Le web n'a pas de conscience, qui en aura pour lui ?

Author: Romain Dehaudt, Head of Revenue & Operations

Il y aurait beaucoup à dire à la suite de l’excellente tribune que Daniel Kaplan et Hubert Guillaud ont signé sur InternetActu.
À la base, il y a cette idée qu’après la prise de pouvoir des internautes sur l’univers médiatique à l’ère des blogs, les influenceurs, notamment les grands médias, ou les politiques, ont repris la main en s’appropriant les codes de la participation. Il y a du vrai là-dedans, et un concomitant billet de Versac comparant les tactiques participatives de la mission Copé et de HADOPI éclaire assez justement ce phénomène.
À la grande époque du web 2, un certain nombre de théories ont caressé l’idée que le réseau pouvait se doter d’une conscience propre à engendrer une réelle volonté de changement. Aujourd’hui, Daniel et Hubert relèvent avec raison que le réseau n’a pas de volonté collective en ce sens. Cela ne veut pas dire qu’il n’y a pas de changement. Comme je l’ai écris récemment, le web change le monde, mais ce changement s’inscrit surtout dans le comment, dans des avancées que je qualifierai de productivistes. Oui, le web n’a pas de volonté organisée à faire ceci où cela. C’est un terreau propices aux coopérations et aux mobilisations, un moyen de faire des choses puissantes, pour peu qu’une intention y trouve capacité à y fertiliser.
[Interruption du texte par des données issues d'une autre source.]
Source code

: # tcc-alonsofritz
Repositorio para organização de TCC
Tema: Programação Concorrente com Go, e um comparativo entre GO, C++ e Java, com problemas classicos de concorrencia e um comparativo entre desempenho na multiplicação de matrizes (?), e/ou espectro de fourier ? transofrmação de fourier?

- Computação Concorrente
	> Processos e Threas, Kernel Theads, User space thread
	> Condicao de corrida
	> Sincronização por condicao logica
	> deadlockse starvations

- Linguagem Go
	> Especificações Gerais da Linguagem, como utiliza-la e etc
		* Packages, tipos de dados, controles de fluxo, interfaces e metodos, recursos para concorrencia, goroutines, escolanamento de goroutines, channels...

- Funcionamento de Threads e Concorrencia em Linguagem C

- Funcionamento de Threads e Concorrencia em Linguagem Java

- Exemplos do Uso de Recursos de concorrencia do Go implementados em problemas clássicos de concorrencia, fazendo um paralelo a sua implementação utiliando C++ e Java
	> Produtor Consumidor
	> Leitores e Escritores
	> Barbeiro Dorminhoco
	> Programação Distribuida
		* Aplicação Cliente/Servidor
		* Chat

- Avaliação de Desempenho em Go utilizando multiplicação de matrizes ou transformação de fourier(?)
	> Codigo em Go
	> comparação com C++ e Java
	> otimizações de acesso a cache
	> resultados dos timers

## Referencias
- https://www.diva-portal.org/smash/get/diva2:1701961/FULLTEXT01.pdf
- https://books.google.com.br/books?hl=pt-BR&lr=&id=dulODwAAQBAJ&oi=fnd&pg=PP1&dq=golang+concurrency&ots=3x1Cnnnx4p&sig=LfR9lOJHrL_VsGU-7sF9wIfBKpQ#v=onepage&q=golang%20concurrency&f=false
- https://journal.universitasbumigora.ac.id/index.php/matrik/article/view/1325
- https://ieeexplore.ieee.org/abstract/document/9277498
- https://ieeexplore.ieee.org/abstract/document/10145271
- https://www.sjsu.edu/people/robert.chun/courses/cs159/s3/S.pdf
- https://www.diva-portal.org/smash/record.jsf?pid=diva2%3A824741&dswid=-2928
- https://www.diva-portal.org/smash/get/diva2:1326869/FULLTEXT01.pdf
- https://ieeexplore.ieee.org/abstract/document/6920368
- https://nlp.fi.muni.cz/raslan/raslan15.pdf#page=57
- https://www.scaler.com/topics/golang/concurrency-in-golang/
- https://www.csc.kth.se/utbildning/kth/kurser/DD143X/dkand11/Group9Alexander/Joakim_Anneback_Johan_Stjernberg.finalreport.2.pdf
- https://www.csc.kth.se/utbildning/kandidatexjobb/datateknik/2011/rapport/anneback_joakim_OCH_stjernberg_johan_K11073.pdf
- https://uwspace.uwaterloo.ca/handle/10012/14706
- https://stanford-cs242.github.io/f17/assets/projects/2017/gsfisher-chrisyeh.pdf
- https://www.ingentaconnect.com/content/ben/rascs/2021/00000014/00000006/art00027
Je tempérerai cependant l’idée de la “reprise en main”. Le fait est que certains grands médias ou politiques ont su réviser leurs tactiques et trouvé à faire prospérer leur business AVEC sinon GRACE au réseau. Néanmoins, bon nombre de gens n’ont pas encore intégré son existence et en subissent les conséquences.
Les marchés sont des conversations disait Seth Godin et le web social offre en effet de formidables opportunités pour permettre celles-ci. Il y en a quelques uns qui l’ont compris et l’on appliqué, beaucoup qui commencent à comprendre et s’essayent au jeu, font leur apprentissage, un certain nombre qui subissent sans voir.
Je ne pense pas, pour ma part, que les choses soient aussi mécaniques que cela. Beaucoup de belles stratégies finissent en sortie de route et, après tout, les motoristes du web social n’ont pas trouvé très bien eux-même comment en vivre. Pour autant, nous apprenons un peu plus chaque jour. Et si la science suit plus qu’elle ne précède la compréhension de tout cela, l’empirisme alimente le mode d’emploi malgrès tout.
On comprend bien alors le relatif émoi que suscite une phrase comme “Les réseaux sociaux nous offrent de jongler avec ces codes devenus explicites, donc reprogrammables”, car elle indique que le web social encode les interactions sociales, les rendrait presque programmables. Cela induit autant des rêves de puissance que des cauchemars Orwelliens.
Alors ce soir, je repense encore une fois au dernier chapitre de Smart Mobs de Rheinghold, où il dépeignait les promesses et risques de la société de l’information à l’aune de ce que les grands philosophes de la fin du XXe siècle nous ont appris et où il concluait que tout cela pouvait finir en paradis ou en enfer fonction de ce que nous voudrions en faire. Le web n’a pas de conscience, qui en aura pour lui ?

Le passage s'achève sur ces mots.